I love this score layout from William Billings’s hymn “Modern Musick” from The Psalm-Singer’s Amusement, originally published in 1781, a reprint of which I picked up at a used book store this week. Notice how the sharps in the key signature are written as much as possible straight up in a line, F-C-D-G:
Notice too how the note-stems are all on the right, and the treble clef in the soprano is indicated by a “g” on the second line. For awhile in college I wrote my treble clefs that way myself, on the reasoning that a treble clef is just an ornate Baroque Italian G written around the second line, and there was no reason for us to go on writing a “g” in that ridiculously festooned manner 300 years later when even the Italians don’t write them that way anymore. I had to choose my battles, I was destined to become engaged in so many, and I rather quickly gave that one up. But I love the insouciance with which the sacred order of sharps in a key signature is ignored, and how little difference it makes in reading the music.

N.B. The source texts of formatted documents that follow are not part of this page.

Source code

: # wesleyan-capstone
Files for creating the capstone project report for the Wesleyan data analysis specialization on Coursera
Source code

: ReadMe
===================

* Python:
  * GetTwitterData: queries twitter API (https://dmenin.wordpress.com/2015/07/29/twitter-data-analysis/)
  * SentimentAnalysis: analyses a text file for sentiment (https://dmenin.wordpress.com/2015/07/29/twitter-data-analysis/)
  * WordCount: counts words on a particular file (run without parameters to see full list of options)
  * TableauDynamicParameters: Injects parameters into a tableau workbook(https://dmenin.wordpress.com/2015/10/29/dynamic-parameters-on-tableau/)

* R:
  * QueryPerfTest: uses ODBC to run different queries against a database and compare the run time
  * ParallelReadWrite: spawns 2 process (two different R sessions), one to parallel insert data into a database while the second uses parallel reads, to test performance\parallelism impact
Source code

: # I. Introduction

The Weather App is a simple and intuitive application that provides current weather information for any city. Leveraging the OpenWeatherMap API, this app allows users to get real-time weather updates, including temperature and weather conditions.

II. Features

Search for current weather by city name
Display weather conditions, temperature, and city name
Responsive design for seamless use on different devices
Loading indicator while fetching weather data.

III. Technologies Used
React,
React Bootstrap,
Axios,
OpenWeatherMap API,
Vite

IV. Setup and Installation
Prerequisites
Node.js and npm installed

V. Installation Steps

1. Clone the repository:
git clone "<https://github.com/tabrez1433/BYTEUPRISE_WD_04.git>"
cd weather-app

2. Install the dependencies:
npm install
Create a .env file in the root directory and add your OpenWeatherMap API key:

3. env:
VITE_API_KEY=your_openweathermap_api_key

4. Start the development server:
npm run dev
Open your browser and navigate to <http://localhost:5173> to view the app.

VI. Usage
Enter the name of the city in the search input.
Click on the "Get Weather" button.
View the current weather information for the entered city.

So many conventions of notating music we take as sacred, ancient, and unalterable are actually of relatively recent vintage, and used to be quite malleable. In Bach’s day the customary way of indicating a minor key indicated what we now think of as Dorian mode; for a violin suite in E minor he would notate two sharps, F and C. Nowadays, of course, we “correct” him, for old Bach clearly hadn’t taken first-year theory class. In the 1890s, theory textbooks (Rimsky-Korsakov’s, for example) taught the “harmonic major” scale:
based on the idea that the minor iv chord had become so common in major as to necessitate a special scale. Fashions come and go, theoretical premises change, but we teach notational conventions as though they are somehow ontologically necessary, and browbeat young musicians into a terrified conformity to which Billings was happily oblivious. Why? For efficiency’s sake, so that none of our orchestral musicians will ever have to encounter a piece of music that doesn’t look pretty much like every one they’ve ever seen, which otherwise might force them to actually pause and think a moment.
I had a friend many years ago, who died at a tragically young age. Bill Hogeland will know who I’m talking about. Right out of Oberlin she got a job as bassoonist for the Dallas Symphony. I saw her one morning, and she was tired because, she said, the orchestra had performed the night before.

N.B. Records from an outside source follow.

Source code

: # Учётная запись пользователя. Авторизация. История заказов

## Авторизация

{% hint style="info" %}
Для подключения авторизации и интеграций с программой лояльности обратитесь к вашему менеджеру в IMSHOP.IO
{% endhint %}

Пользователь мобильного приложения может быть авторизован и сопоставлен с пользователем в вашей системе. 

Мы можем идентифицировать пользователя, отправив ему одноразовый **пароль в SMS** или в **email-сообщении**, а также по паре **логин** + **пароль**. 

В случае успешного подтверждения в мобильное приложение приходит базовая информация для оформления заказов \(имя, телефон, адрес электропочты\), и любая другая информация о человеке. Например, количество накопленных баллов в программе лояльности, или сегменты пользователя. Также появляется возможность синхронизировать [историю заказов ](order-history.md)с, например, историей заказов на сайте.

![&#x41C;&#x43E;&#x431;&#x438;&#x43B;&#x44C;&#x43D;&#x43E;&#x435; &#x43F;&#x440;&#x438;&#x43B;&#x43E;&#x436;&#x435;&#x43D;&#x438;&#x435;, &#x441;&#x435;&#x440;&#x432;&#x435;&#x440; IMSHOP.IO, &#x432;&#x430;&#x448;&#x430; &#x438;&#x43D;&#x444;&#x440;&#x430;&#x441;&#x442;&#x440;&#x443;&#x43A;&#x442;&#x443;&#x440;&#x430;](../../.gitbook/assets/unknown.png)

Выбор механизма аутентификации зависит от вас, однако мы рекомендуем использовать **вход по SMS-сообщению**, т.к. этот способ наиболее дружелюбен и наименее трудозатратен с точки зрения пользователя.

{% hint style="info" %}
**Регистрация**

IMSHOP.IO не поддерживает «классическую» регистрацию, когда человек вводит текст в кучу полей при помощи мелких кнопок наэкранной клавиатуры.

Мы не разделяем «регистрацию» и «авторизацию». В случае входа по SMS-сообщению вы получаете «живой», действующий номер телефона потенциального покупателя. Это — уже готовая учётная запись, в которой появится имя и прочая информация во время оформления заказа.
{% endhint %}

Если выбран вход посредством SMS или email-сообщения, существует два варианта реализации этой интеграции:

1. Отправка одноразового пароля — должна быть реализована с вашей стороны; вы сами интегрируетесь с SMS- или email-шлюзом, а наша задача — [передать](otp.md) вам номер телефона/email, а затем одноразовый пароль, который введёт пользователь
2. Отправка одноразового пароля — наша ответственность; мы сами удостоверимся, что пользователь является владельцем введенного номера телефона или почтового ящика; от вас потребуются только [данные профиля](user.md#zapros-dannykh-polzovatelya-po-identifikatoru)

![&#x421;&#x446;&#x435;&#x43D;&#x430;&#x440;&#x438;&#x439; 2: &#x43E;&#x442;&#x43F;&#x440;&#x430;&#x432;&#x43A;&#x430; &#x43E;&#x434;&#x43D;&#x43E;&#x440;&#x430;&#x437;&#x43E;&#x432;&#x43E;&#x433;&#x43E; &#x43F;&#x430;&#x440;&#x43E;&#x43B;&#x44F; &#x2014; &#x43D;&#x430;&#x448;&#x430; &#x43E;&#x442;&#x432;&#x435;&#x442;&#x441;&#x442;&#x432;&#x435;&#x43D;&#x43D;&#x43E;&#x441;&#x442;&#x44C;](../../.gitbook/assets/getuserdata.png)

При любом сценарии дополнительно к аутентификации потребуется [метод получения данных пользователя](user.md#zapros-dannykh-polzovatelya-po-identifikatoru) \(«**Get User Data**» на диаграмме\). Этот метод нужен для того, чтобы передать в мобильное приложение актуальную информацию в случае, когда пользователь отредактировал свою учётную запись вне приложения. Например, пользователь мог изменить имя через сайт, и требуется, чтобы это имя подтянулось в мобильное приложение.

“Oh, what did you play?,” I asked.
“Ummmm… Mahler, I think.”
She was a sweet young conservatory product, but her conception of her job was to prepare her reeds, sit down in her chair onstage, and expertly and automatically play the notes on the page some functionary had placed on her music stand, without ever thinking about who the composer was or what the notes meant. And to make sure that such nice people never have to think, never have to pause a moment and figure out anything they haven’t seen a million times before, our young composers have to have notational conformity beat into them on pain of excommuncation from all decent musical society. Yesterday a student brought me an orchestra piece with the following rhythm:
It’s a perfectly nice rhythm of a kind I might have well used myself. But not in an orchestra piece you don’t! I knew enough to put the kibosh on that. Because efficiency, sight-reading, automaticness, and thoughtlessness are at the heart of turning out classical music, that hallowed repertoire that Miles Davis so aptly termed “robot shit” – because it was played by robot musicians who couldn’t be bothered to deviate from or even think about what they saw on the page.

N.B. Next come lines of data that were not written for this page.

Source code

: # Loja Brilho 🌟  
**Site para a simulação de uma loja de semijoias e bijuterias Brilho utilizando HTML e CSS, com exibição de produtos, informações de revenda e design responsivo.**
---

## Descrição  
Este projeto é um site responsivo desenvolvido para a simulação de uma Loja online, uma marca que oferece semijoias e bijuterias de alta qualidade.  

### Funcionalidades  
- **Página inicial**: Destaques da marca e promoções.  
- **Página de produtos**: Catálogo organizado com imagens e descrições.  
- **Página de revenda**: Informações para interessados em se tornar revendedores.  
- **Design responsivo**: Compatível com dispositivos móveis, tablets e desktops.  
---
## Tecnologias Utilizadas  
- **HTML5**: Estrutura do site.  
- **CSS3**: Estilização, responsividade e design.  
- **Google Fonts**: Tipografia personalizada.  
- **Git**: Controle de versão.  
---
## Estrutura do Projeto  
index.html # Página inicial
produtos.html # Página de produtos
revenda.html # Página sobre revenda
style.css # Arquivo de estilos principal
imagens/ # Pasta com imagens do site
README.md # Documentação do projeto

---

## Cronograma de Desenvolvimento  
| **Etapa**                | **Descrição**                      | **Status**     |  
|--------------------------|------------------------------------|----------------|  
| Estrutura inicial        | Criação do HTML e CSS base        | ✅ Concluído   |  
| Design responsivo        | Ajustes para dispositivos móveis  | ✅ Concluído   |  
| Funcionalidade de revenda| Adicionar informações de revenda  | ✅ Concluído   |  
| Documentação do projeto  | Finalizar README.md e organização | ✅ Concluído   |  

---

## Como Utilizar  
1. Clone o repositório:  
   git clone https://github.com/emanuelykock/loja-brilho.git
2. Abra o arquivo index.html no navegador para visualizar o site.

Don’t bother writing in to tell me how communist and retarded my opinions are, ’cause I already know what the robots think of me. I’m an evolutionist, who thinks music has evolved and has a right to keep evolving, whereas most classical musicians are creationists who think Beethoven created it 200 years ago and it has to stay that way eternally. As Mark Twain said, “I don’t give a damn for a man who can only spell a word one way.”